Question: Can't pick up the strongest channel in my location

Hello everyone,

I'm usually pretty good with tech but this is killing me. I have an outdoor RCA antenna hooked up to my PC with a Hauppauge 1250. I scan real channels 2-51 and turn up tons of channels coming in clear as a bell except I get ZERO coming in from my local NBC/ABC channels (real channel 48/38). There are 3 huge towers just south of me that broadcast NBC/ABC/CBS and CBS comes in great, clear and strong. FOX comes in clear and strong and it's 24mi away and 40 degrees in a different direction!! Something isn't right here. Do these stations just go dark sometimes?

Really thankful for any advice/help. I'll try anything, I'm at the end of my troubleshooting skills.

Here is my location report from TV Fool
TV Fool

This is my antenna RCA Compact Outdoor Yagi HDTV Antenna: Electronics

I'm really just trying to have great reception for CBS/NBC/FOX for Seahawk games

Have you tried a different tuner. Like one built into a TV. Front end overload comes to mind from too strong of signals, or even too strong of out of band signals. An FM trap might help. While FM causing problems with UHF signals is unusual it's not unheard of, but very unlikely that high in the band. 4G LTE interference is a possibility filters are available.

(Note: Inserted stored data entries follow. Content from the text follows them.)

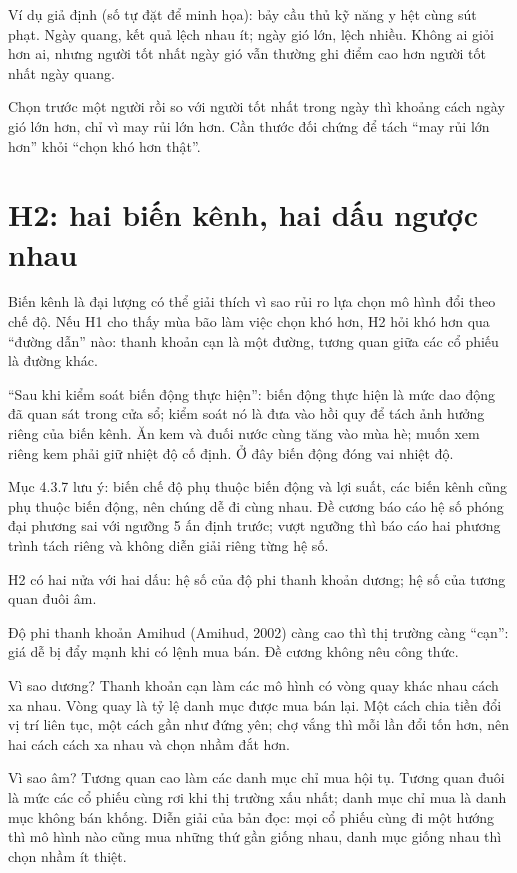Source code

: \begin{tcolorbox}[breakable]
Ví dụ giả định (số tự đặt để minh họa): bảy cầu thủ kỹ năng y hệt cùng sút phạt. Ngày quang, kết quả lệch nhau ít; ngày gió lớn, lệch nhiều. Không ai giỏi hơn ai, nhưng người tốt nhất ngày gió vẫn thường ghi điểm cao hơn người tốt nhất ngày quang.

Chọn trước một người rồi so với người tốt nhất trong ngày thì khoảng cách ngày gió lớn hơn, chỉ vì may rủi lớn hơn. Cần thước đối chứng để tách “may rủi lớn hơn” khỏi “chọn khó hơn thật”.
\end{tcolorbox}

\section{H2: hai biến kênh, hai dấu ngược nhau}

Biến kênh là đại lượng có thể giải thích vì sao rủi ro lựa chọn mô hình đổi theo chế độ. Nếu H1 cho thấy mùa bão làm việc chọn khó hơn, H2 hỏi khó hơn qua “đường dẫn” nào: thanh khoản cạn là một đường, tương quan giữa các cổ phiếu là đường khác.

“Sau khi kiểm soát biến động thực hiện”: biến động thực hiện là mức dao động đã quan sát trong cửa sổ; kiểm soát nó là đưa vào hồi quy để tách ảnh hưởng riêng của biến kênh. Ăn kem và đuối nước cùng tăng vào mùa hè; muốn xem riêng kem phải giữ nhiệt độ cố định. Ở đây biến động đóng vai nhiệt độ.

Mục 4.3.7 lưu ý: biến chế độ phụ thuộc biến động và lợi suất, các biến kênh cũng phụ thuộc biến động, nên chúng dễ đi cùng nhau. Đề cương báo cáo hệ số phóng đại phương sai với ngưỡng 5 ấn định trước; vượt ngưỡng thì báo cáo hai phương trình tách riêng và không diễn giải riêng từng hệ số.

H2 có hai nửa với hai dấu: hệ số của độ phi thanh khoản dương; hệ số của tương quan đuôi âm.

Độ phi thanh khoản Amihud (Amihud, 2002) càng cao thì thị trường càng “cạn”: giá dễ bị đẩy mạnh khi có lệnh mua bán. Đề cương không nêu công thức.

Vì sao dương? Thanh khoản cạn làm các mô hình có vòng quay khác nhau cách xa nhau. Vòng quay là tỷ lệ danh mục được mua bán lại. Một cách chia tiền đổi vị trí liên tục, một cách gần như đứng yên; chợ vắng thì mỗi lần đổi tốn hơn, nên hai cách cách xa nhau và chọn nhầm đắt hơn.

Vì sao âm? Tương quan cao làm các danh mục chỉ mua hội tụ. Tương quan đuôi là mức các cổ phiếu cùng rơi khi thị trường xấu nhất; danh mục chỉ mua là danh mục không bán khống. Diễn giải của bản đọc: mọi cổ phiếu cùng đi một hướng thì mô hình nào cũng mua những thứ gần giống nhau, danh mục giống nhau thì chọn nhầm ít thiệt.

Attenuators are available if the problem is overload. Parts Express In-Line Coax Cable TV Signal Attenuator 6 dB: Electronics
A simple splitter can be used as a 3 dB attenuator. If overload is the problem be prepared to start stacking attenuators. Have you tried aiming the antenna away from the tower?
Being one who works with junk of my own and sometimes other peoples I have ran across missing channel problems that are the result of bad coax connectors, a defective balun, an incorrectly assembled antenna, damaged poorly built connectors on the back of the TV,or tuner. Anyone of these problems can create high VSWR on the feedline which with digital signals can selectively wipe out one or more channels while the others look great.
House hold interference most often from Switched Mode Power Supplies is a common problem at VHF frequencies, but seldom cause problems with UHF. The noise from such power supplies can be very frequency specific.
I don't know what is causing your problem. I can only mention the possible things that come to mind.

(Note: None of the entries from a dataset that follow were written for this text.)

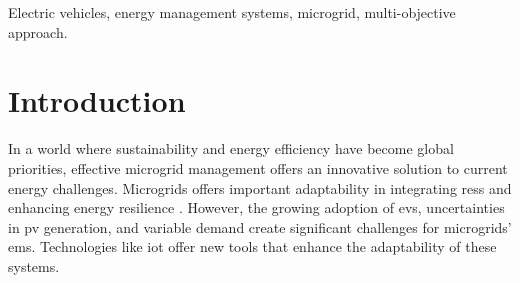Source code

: \documentclass[preprint, 12pt, 3p]{elsarticle}
\begin{document}
\begin{frontmatter}
    \begin{abstract}
        The integration of \glspl{der}, \glspl{bess}, \gls{pv} systems, 
        and \gls{ev} chargers, introduces new challenges for \gls{ems} in
        microgrids.
        One key challenge is developing an optimized day-ahead EMS specifically 
        tailored for three-phase unbalanced AC microgrids, while also 
        accounting for uncertainties in PV generation and demand. 
        Additionally, the EMS must prepare the microgrid for potential 
        transitions between grid-connected and islanded modes due to 
        unexpected grid outages.
        This study addresses a \gls{moop} approach aimed at minimizing 
        operational costs from the main grid and \gls{ens} for \glspl{ev} 
        in microgrids. 
        We also introduce a fairness model for EV charging to ensure 
        equitable distribution among connected vehicles, considering factors 
        such as the \gls{soc} and availability times at \gls{evcs}.
        The proposed \gls{moop} approach is validated through real-time 
        Hardware-in-the-Loop (HIL) simulations, accounting for multiples 
        contingencies and uncertainties.
        To evaluate the proposed EMS, actual data from the \Gls{campus} 
        at the \gls{unicamp} was utilized. 
        The proposed \gls{minlp} model undergoes a
        transformation into a \gls{milp} model through a 
        series of linearizations. Results confirm the robustness and efficacy 
        of the proposed \gls{ems} in improving the performance and resilience 
        of three-phase unbalanced AC microgrids.
    \end{abstract}
    \begin{keyword}
        Electric vehicles, energy management systems, microgrid, 
        multi-objective approach.
    \end{keyword}
\end{frontmatter}


\glsresetall

\section{Introduction}\label{sec:intro}

In a world where sustainability and energy efficiency have become global 
priorities, effective microgrid management offers an innovative solution to current energy challenges. Microgrids offers important 
adaptability in integrating \glspl{res} and enhancing energy 
resilience \cite{uddin2023}. However, the growing adoption of \glspl{ev}, uncertainties in \gls{pv} generation, and variable demand create significant challenges for microgrids' \gls{ems}. Technologies like \gls{iot} offer new tools that enhance the adaptability of these systems.
\end{document}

Thanks for so many troubleshooting ideas, hopefully I can whittle things down a little with some more info on my end.

Firstly this is my 2nd antenna, my first was a Mohu Leaf unamped that i actually used outdoor with good but not great results. It couldn't pick up FOX (24mi away) consistently so I figured an antenna upgrade would solve it. With the Leaf I had no issues picking up NBC, CBS, or ABC so I think that would eliminate a bad tuner from the problem list.

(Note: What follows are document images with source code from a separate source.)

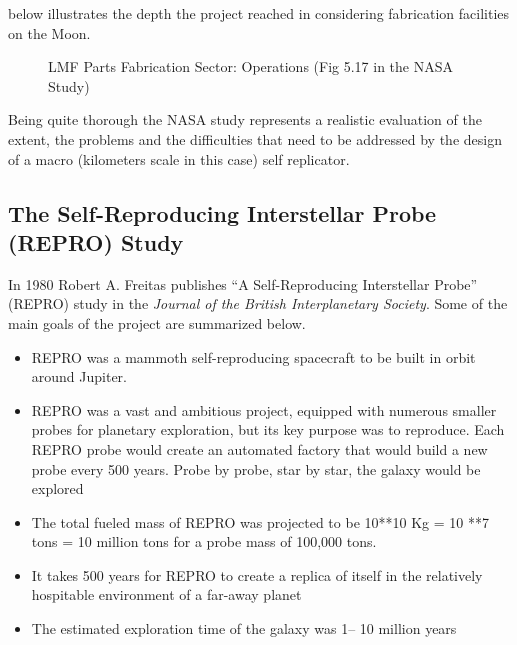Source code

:  below illustrates the depth the project reached in considering
fabrication facilities on the Moon.

\begin{figure}
	\label{fig:lmf_parts_fabrication}
	\caption{LMF Parts Fabrication Sector: Operations (Fig 5.17 in the NASA Study)}
\end{figure}

Being quite thorough the NASA study represents a realistic evaluation of
the extent, the problems and the difficulties that need to be addressed
by the design of a macro (kilometers scale in this case) self
replicator.

\subsection[The Self{}-Reproducing Interstellar Probe (REPRO) Study]{The
Self-Reproducing Interstellar Probe (REPRO) Study}

\hypertarget{RefHeading3156306210128}{}In 1980 Robert A. Freitas
publishes  “A Self-Reproducing Interstellar Probe” (REPRO) study  in
the \textit{Journal of the British Interplanetary Society}. Some of the
main goals of the project are summarized below.

\begin{itemize}
\item REPRO was a mammoth self-reproducing spacecraft to be built in
orbit around Jupiter.
\item REPRO was a vast and ambitious project, equipped with numerous
smaller probes for planetary exploration, but its key purpose was to
reproduce. Each REPRO probe would create an automated factory that
would build a new probe every 500 years. Probe by probe, star by star,
the galaxy would be explored 
\item The total fueled mass of REPRO was projected to be 10**10 Kg = 10
**7 tons = 10 million tons for a probe mass of 100,000 tons.
\item It takes 500 years for REPRO to create a replica of itself in the
relatively hospitable environment of a far-away planet
\item The estimated exploration time of the galaxy was 1– 10 million
years
\end{itemize}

I'll definitely try pointing the antenna away from the cluster of ABC/NBC/CBS towers to my south and try and go due west to still keep a strong signal with the weaker FOX tower. Since my antenna is directional would that effectively attenuate the signal I'm receiving from the strong 3 to the South?
I have to ask do you know for certain which Fox signal you are receiving. One is being transmitted on real channel 22 UHF the other on real channel 13 VHF. shows that they both will channel map to 13.1. If you are not yet familiar with it welcome to the confusing world of real and virtual channels. Your TV Fool report shows your closest strongest source of a KCPQ 13.1 signal to be from a transmitter on channel 22 @ 162 degrees 5.9 miles away.
I'm not familiar with the Hauppauge 1250 or the soft ware it takes to run it. Is there some where that displays actual frequency, or real channel number. This information can be helpful when working out a reception problem even when that is not the channel you are having trouble with.
The fact that it worked using the leaf could possibly eliminate a household noise as the problem. I'd look at over load, poor connections, faulty balun. Test the leaf again while you are in a trouble shooting mode.
When referring to FOX I am talking about the 13.1 (real 13). The other FOX is a non-HD version of the same channel and I think may be incorrect since the non HD channel has always mapped to channel 22.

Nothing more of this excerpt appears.